IN THE environment, there is a symbiotic relationship among living things. If one species is eliminated, the others who depend on it will be affected as well. For instance, flowers depend on bees for pollination. In the food chain, the predator-prey relationship keeps a healthy balance on the population of species.

The ecologist Robert Treat Paine made experiment by removing the ochre starfish (Pisaster ochraceus) from a seashore in Washington State in the United States. The absence of the predator had a dramatic effect on its ecosystem. In less than a year, a diverse tidal environment collapsed into a monoculture of mussels because the starfish was no longer around to eat them. By keeping mussel numbers down, the starfish had allowed many other species to thrive, from seaweed to sponges.

For some species, the interconnectivity is not obvious. For instance, how will the decline in a large animal like elephants cause the decline of a tiny species like termites? A study by ecologist Amy Dunham and graduate student Therese Lamperty, published in Biological Conservation, reported that in African rainforests where large animals are hunted, the abundance of termites falls by 170 times.

Termites, which are considered pests in our homes, are actually a critical component of the rainforest.
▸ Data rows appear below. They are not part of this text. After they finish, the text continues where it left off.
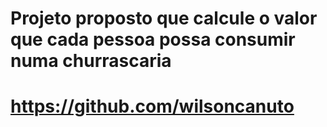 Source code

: 
# Projeto proposto que calcule o valor que cada pessoa possa consumir numa churrascaria 



# https://github.com/wilsoncanuto



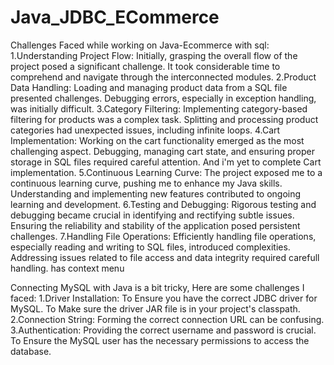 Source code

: # Java_JDBC_ECommerce
Challenges Faced while working on Java-Ecommerce with sql:
1.Understanding Project Flow: Initially, grasping the overall flow of the project posed a significant challenge. It took considerable time to comprehend and navigate through the interconnected modules. 
2.Product Data Handling: Loading and managing product data from a SQL file presented challenges. Debugging errors, especially in exception handling, was initially difficult. 
3.Category Filtering: Implementing category-based filtering for products was a complex task. Splitting and processing product categories had unexpected issues, including infinite loops. 
4.Cart Implementation: Working on the cart functionality emerged as the most challenging aspect. Debugging, managing cart state, and ensuring proper storage in SQL files required careful attention. And i'm yet to complete Cart implementation. 
5.Continuous Learning Curve: The project exposed me to a continuous learning curve, pushing me to enhance my Java skills. Understanding and implementing new features contributed to ongoing learning and development. 
6.Testing and Debugging: Rigorous testing and debugging became crucial in identifying and rectifying subtle issues. Ensuring the reliability and stability of the application posed persistent challenges. 
7.Handling File Operations: Efficiently handling file operations, especially reading and writing to SQL files, introduced complexities. Addressing issues related to file access and data integrity required carefull handling. has context menu

Connecting MySQL with Java is a bit tricky, Here are some challenges I faced:
1.Driver Installation: To Ensure you have the correct JDBC driver for MySQL. To Make sure the driver JAR file is in your project's classpath.
2.Connection String: Forming the correct connection URL can be confusing.
3.Authentication: Providing the correct username and password is crucial. To Ensure the MySQL user has the necessary permissions to access the database.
They are one of the planet’s best recyclers. They are important ecosystem engineers responsible for plant decomposition, carbon flux and the physical properties of the soil, and serve as a key food resource for other species.

So how are elephants and termites connected? According to the researcher, when megafauna like elephants are removed from the environment, termites lose both deadwood from trampled brush and their dung as nutrients. They said that when you have large animals like elephants that have disappeared from a forest, you’re likely to have some cascading impacts, and these small things that run the world, the insects, are likely to be affected.

The study also found that where elephants and other megafauna disappear, the forest floor becomes dense with vegetation, providing a platform for increased numbers of web-building spiders. These in turn eat such flying insects as pollinators and are themselves a food source for insectivorous birds. That may also have consequences for the ecosystem that require further scientific study.

Some of the problems we have today may have been caused by the upset in the ecosystem. We have a dengue outbreak because of the surge in the population of mosquitoes, which may have been caused by the decline in the population of dragonflies, bats, small fish and other predators.

The imbalance in the ecosystem eventually affects us humans.